# What is the White mud at bottom of AR solution



## goldenye (Jun 2, 2012)

there is a mysterious white residue at bottom of mix
i mixed some ar using the 1:3 ratio.
i put in a gold filled chain to test it out.
it dissolved and now the AR is Dark Green
and i am also left with some white mud at the bottom.

i want to know what the mud is and if it will effect my further steps of adding SMB
i already urinated in the solution to neutralize the nitric acid.
are there any precautions i should take before adding the SMB to drop the gold?

Thanks for your time

So does anyone know if the white mud is gold or if its another substance that should be filtered out.
also is it valuable or not?


----------



## jimdoc (Jun 2, 2012)

goldenye said:


> i already urinated in the solution to neutralize the nitric acid.
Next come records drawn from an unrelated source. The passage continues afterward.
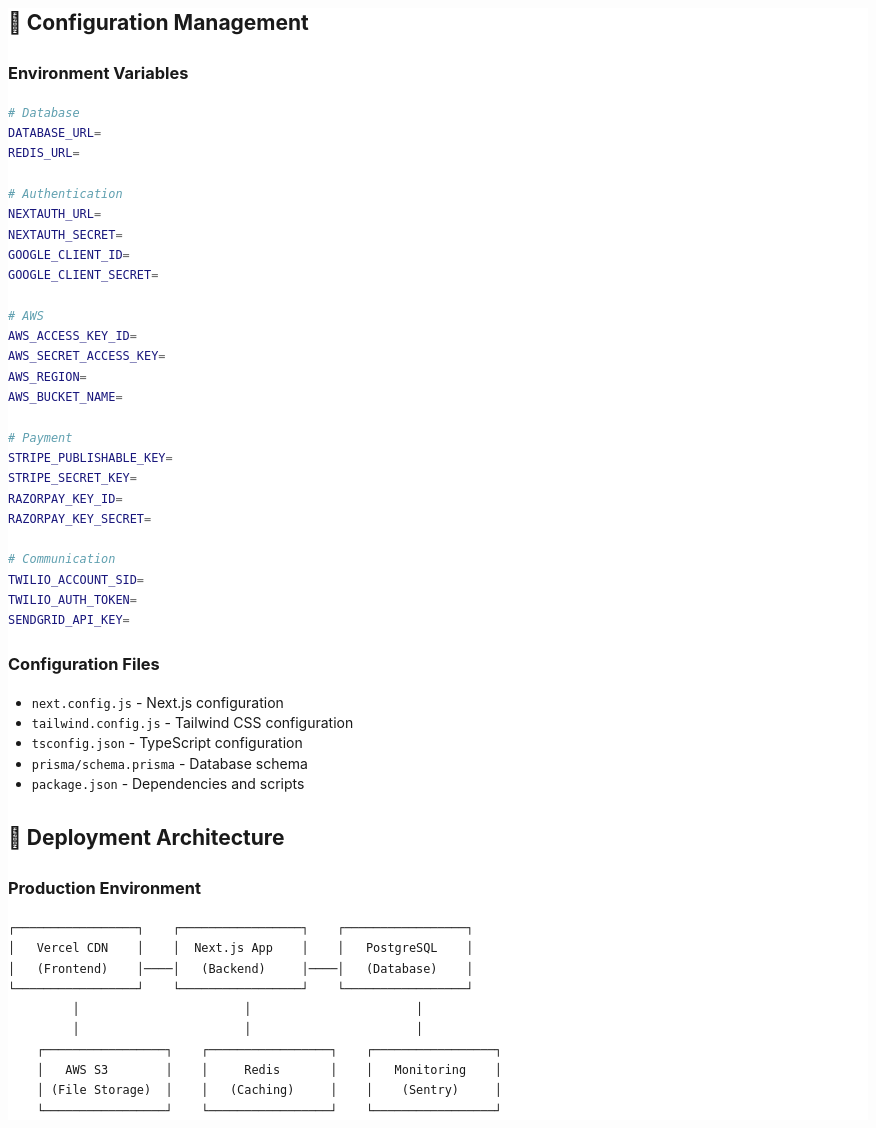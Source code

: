 ## 🔧 Configuration Management

### **Environment Variables**
```bash
# Database
DATABASE_URL=
REDIS_URL=

# Authentication
NEXTAUTH_URL=
NEXTAUTH_SECRET=
GOOGLE_CLIENT_ID=
GOOGLE_CLIENT_SECRET=

# AWS
AWS_ACCESS_KEY_ID=
AWS_SECRET_ACCESS_KEY=
AWS_REGION=
AWS_BUCKET_NAME=

# Payment
STRIPE_PUBLISHABLE_KEY=
STRIPE_SECRET_KEY=
RAZORPAY_KEY_ID=
RAZORPAY_KEY_SECRET=

# Communication
TWILIO_ACCOUNT_SID=
TWILIO_AUTH_TOKEN=
SENDGRID_API_KEY=
```

### **Configuration Files**
- `next.config.js` - Next.js configuration
- `tailwind.config.js` - Tailwind CSS configuration
- `tsconfig.json` - TypeScript configuration
- `prisma/schema.prisma` - Database schema
- `package.json` - Dependencies and scripts

## 🚀 Deployment Architecture

### **Production Environment**
```
┌─────────────────┐    ┌─────────────────┐    ┌─────────────────┐
│   Vercel CDN    │    │  Next.js App    │    │   PostgreSQL    │
│   (Frontend)    │────│   (Backend)     │────│   (Database)    │
└─────────────────┘    └─────────────────┘    └─────────────────┘
         │                       │                       │
         │                       │                       │
    ┌─────────────────┐    ┌─────────────────┐    ┌─────────────────┐
    │   AWS S3        │    │     Redis       │    │   Monitoring    │
    │ (File Storage)  │    │   (Caching)     │    │    (Sentry)     │
    └─────────────────┘    └─────────────────┘    └─────────────────┘
```
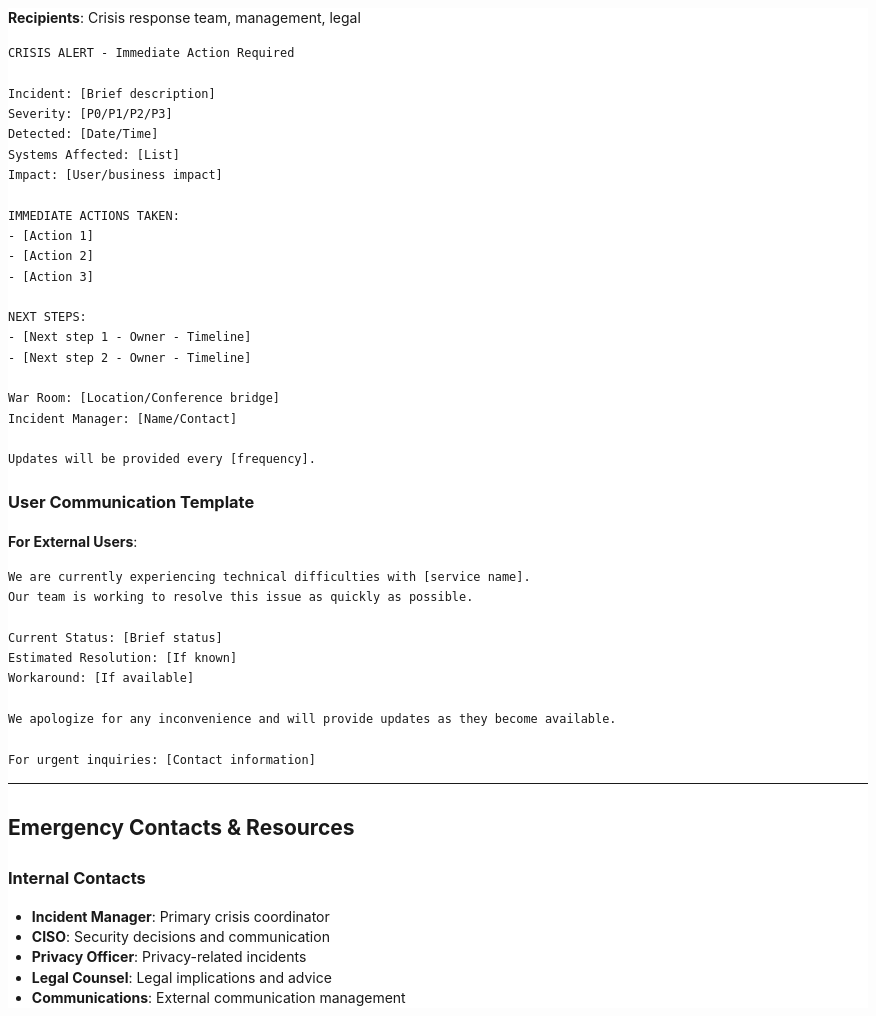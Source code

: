 **Recipients**: Crisis response team, management, legal

```text
CRISIS ALERT - Immediate Action Required

Incident: [Brief description]
Severity: [P0/P1/P2/P3]
Detected: [Date/Time]
Systems Affected: [List]
Impact: [User/business impact]

IMMEDIATE ACTIONS TAKEN:
- [Action 1]
- [Action 2]
- [Action 3]

NEXT STEPS:
- [Next step 1 - Owner - Timeline]
- [Next step 2 - Owner - Timeline]

War Room: [Location/Conference bridge]
Incident Manager: [Name/Contact]

Updates will be provided every [frequency].
```

### User Communication Template

**For External Users**:

```text
We are currently experiencing technical difficulties with [service name].
Our team is working to resolve this issue as quickly as possible.

Current Status: [Brief status]
Estimated Resolution: [If known]
Workaround: [If available]

We apologize for any inconvenience and will provide updates as they become available.

For urgent inquiries: [Contact information]
```

---

## Emergency Contacts & Resources

### Internal Contacts

- **Incident Manager**: Primary crisis coordinator
- **CISO**: Security decisions and communication
- **Privacy Officer**: Privacy-related incidents
- **Legal Counsel**: Legal implications and advice
- **Communications**: External communication management
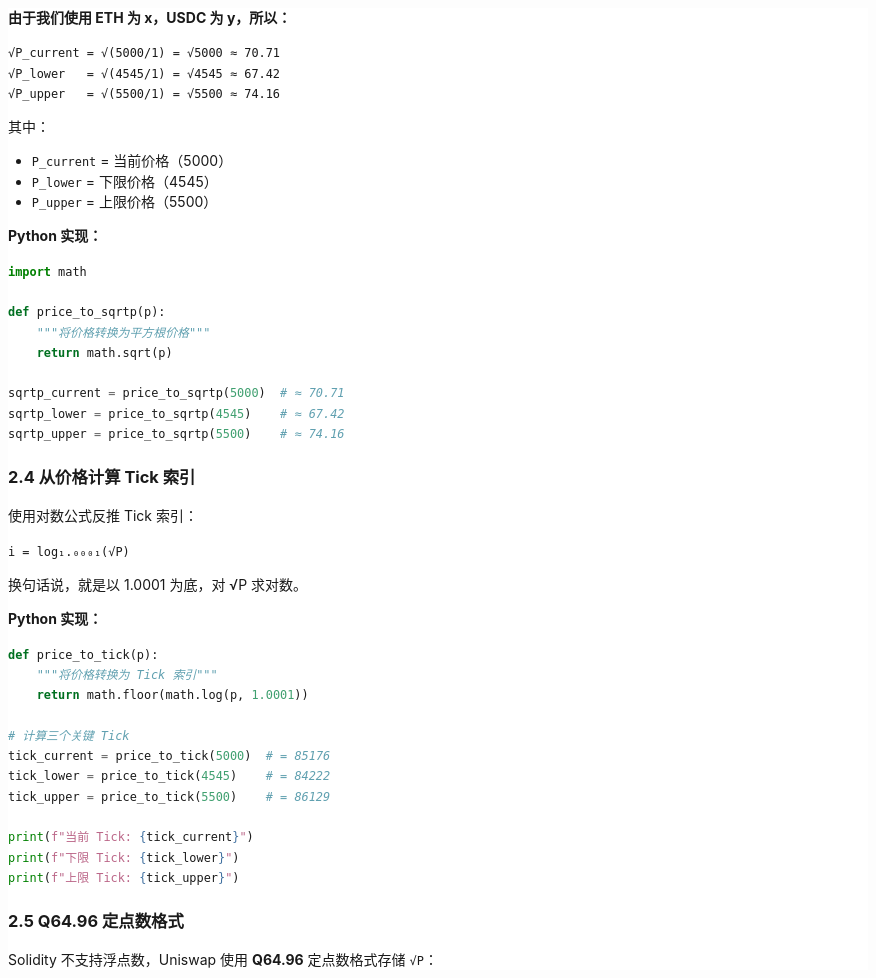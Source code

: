 **由于我们使用 ETH 为 x，USDC 为 y，所以：**

```
√P_current = √(5000/1) = √5000 ≈ 70.71
√P_lower   = √(4545/1) = √4545 ≈ 67.42
√P_upper   = √(5500/1) = √5500 ≈ 74.16
```

其中：
- `P_current` = 当前价格（5000）
- `P_lower` = 下限价格（4545）
- `P_upper` = 上限价格（5500）

**Python 实现：**

```python
import math

def price_to_sqrtp(p):
    """将价格转换为平方根价格"""
    return math.sqrt(p)

sqrtp_current = price_to_sqrtp(5000)  # ≈ 70.71
sqrtp_lower = price_to_sqrtp(4545)    # ≈ 67.42
sqrtp_upper = price_to_sqrtp(5500)    # ≈ 74.16
```

### 2.4 从价格计算 Tick 索引

使用对数公式反推 Tick 索引：

```
i = log₁.₀₀₀₁(√P)
```

换句话说，就是以 1.0001 为底，对 √P 求对数。

**Python 实现：**

```python
def price_to_tick(p):
    """将价格转换为 Tick 索引"""
    return math.floor(math.log(p, 1.0001))

# 计算三个关键 Tick
tick_current = price_to_tick(5000)  # = 85176
tick_lower = price_to_tick(4545)    # = 84222
tick_upper = price_to_tick(5500)    # = 86129

print(f"当前 Tick: {tick_current}")
print(f"下限 Tick: {tick_lower}")
print(f"上限 Tick: {tick_upper}")
```

### 2.5 Q64.96 定点数格式

Solidity 不支持浮点数，Uniswap 使用 **Q64.96** 定点数格式存储 `√P`：
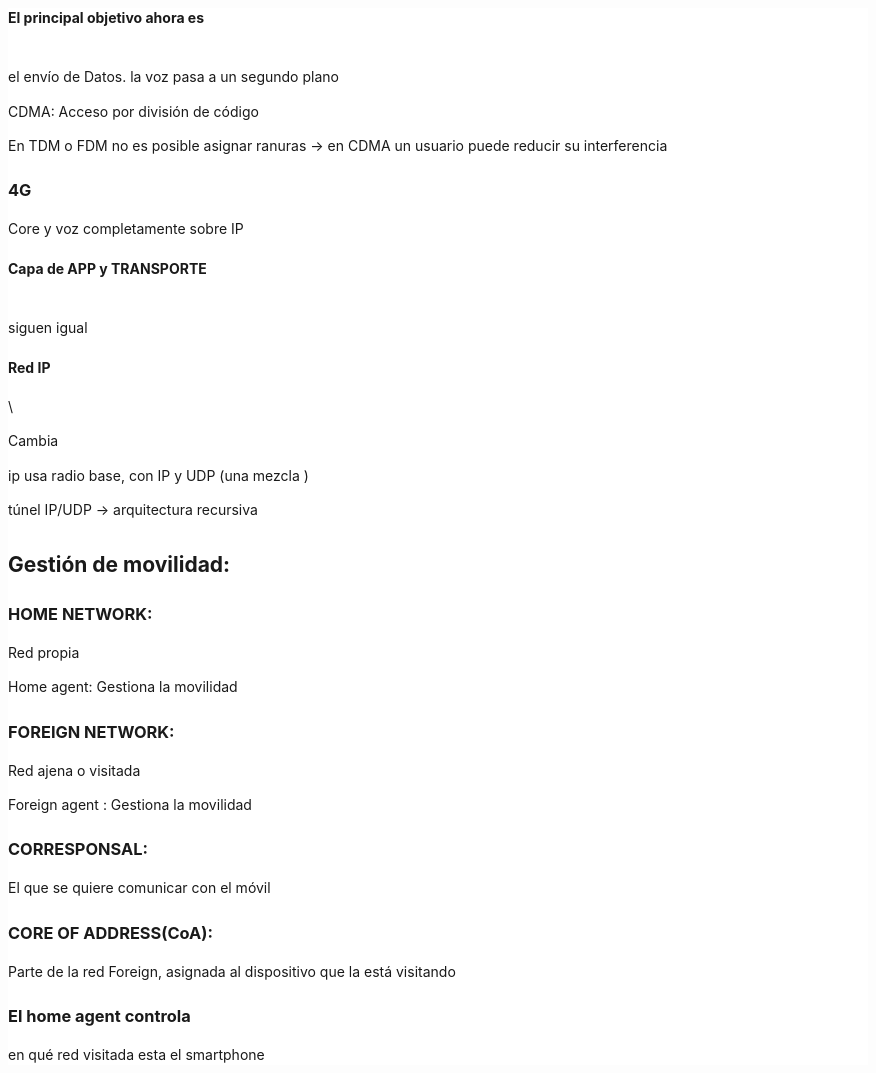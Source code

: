 #### El principal objetivo ahora es
\
el envío de Datos. la voz pasa a un segundo plano

CDMA: Acceso por división de código

En TDM o FDM no es posible asignar ranuras → en CDMA un usuario puede reducir su interferencia


### 4G

Core y voz completamente sobre IP


#### Capa de APP y TRANSPORTE
\
siguen igual


#### Red IP
\

Cambia

ip usa radio base, con IP y UDP (una mezcla )

túnel IP/UDP → arquitectura recursiva


## Gestión de movilidad:

### HOME NETWORK:

Red propia

Home agent: Gestiona la movilidad


### FOREIGN NETWORK:

Red ajena o visitada

Foreign agent : Gestiona la movilidad


### CORRESPONSAL:

El que se quiere comunicar con el móvil


### CORE OF ADDRESS(CoA):

Parte de la red Foreign, asignada al dispositivo que la está visitando


### El home agent controla
en qué red visitada esta el smartphone
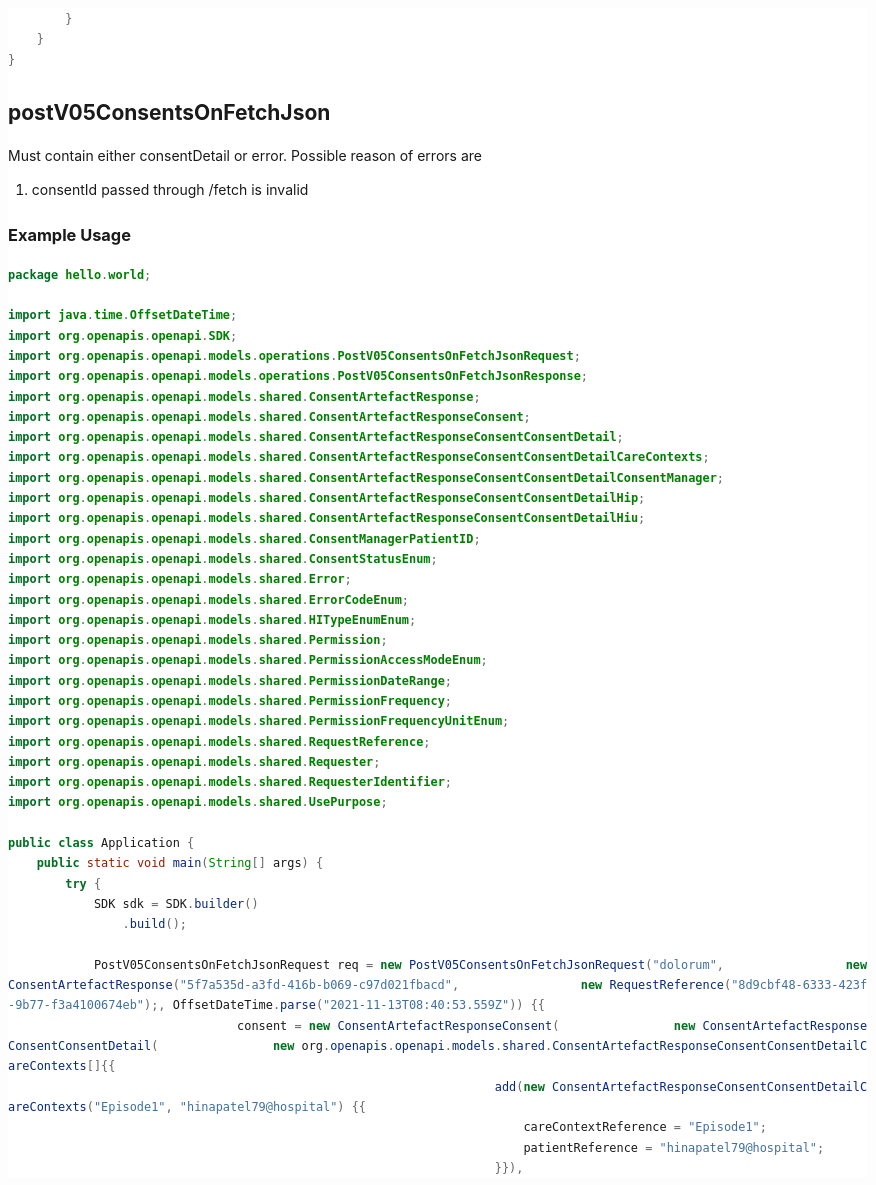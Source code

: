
 ```java
        }
    }
}
```

## postV05ConsentsOnFetchJson

Must contain either consentDetail or error. Possible reason of errors are 
1. consentId passed through /fetch is invalid


### Example Usage

```java
package hello.world;

import java.time.OffsetDateTime;
import org.openapis.openapi.SDK;
import org.openapis.openapi.models.operations.PostV05ConsentsOnFetchJsonRequest;
import org.openapis.openapi.models.operations.PostV05ConsentsOnFetchJsonResponse;
import org.openapis.openapi.models.shared.ConsentArtefactResponse;
import org.openapis.openapi.models.shared.ConsentArtefactResponseConsent;
import org.openapis.openapi.models.shared.ConsentArtefactResponseConsentConsentDetail;
import org.openapis.openapi.models.shared.ConsentArtefactResponseConsentConsentDetailCareContexts;
import org.openapis.openapi.models.shared.ConsentArtefactResponseConsentConsentDetailConsentManager;
import org.openapis.openapi.models.shared.ConsentArtefactResponseConsentConsentDetailHip;
import org.openapis.openapi.models.shared.ConsentArtefactResponseConsentConsentDetailHiu;
import org.openapis.openapi.models.shared.ConsentManagerPatientID;
import org.openapis.openapi.models.shared.ConsentStatusEnum;
import org.openapis.openapi.models.shared.Error;
import org.openapis.openapi.models.shared.ErrorCodeEnum;
import org.openapis.openapi.models.shared.HITypeEnumEnum;
import org.openapis.openapi.models.shared.Permission;
import org.openapis.openapi.models.shared.PermissionAccessModeEnum;
import org.openapis.openapi.models.shared.PermissionDateRange;
import org.openapis.openapi.models.shared.PermissionFrequency;
import org.openapis.openapi.models.shared.PermissionFrequencyUnitEnum;
import org.openapis.openapi.models.shared.RequestReference;
import org.openapis.openapi.models.shared.Requester;
import org.openapis.openapi.models.shared.RequesterIdentifier;
import org.openapis.openapi.models.shared.UsePurpose;

public class Application {
    public static void main(String[] args) {
        try {
            SDK sdk = SDK.builder()
                .build();

            PostV05ConsentsOnFetchJsonRequest req = new PostV05ConsentsOnFetchJsonRequest("dolorum",                 new ConsentArtefactResponse("5f7a535d-a3fd-416b-b069-c97d021fbacd",                 new RequestReference("8d9cbf48-6333-423f-9b77-f3a4100674eb");, OffsetDateTime.parse("2021-11-13T08:40:53.559Z")) {{
                                consent = new ConsentArtefactResponseConsent(                new ConsentArtefactResponseConsentConsentDetail(                new org.openapis.openapi.models.shared.ConsentArtefactResponseConsentConsentDetailCareContexts[]{{
                                                                    add(new ConsentArtefactResponseConsentConsentDetailCareContexts("Episode1", "hinapatel79@hospital") {{
                                                                        careContextReference = "Episode1";
                                                                        patientReference = "hinapatel79@hospital";
                                                                    }}),
```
Where did you learn that trick?

Jim


----------



## goldenye (Jun 2, 2012)

jimdoc said:


> goldenye said:
> 
> 
> > i already urinated in the solution to neutralize the nitric acid.
> ...



well i know urine has urea in it. i learned that in school. i checked online if it would work and found a couple sites where it was also mentioned so i tried it. however it didnt fizz very much


----------



## Anonymous (Jun 2, 2012)

goldenye said:


> i already urinated in the solution to neutralize the nitric acid.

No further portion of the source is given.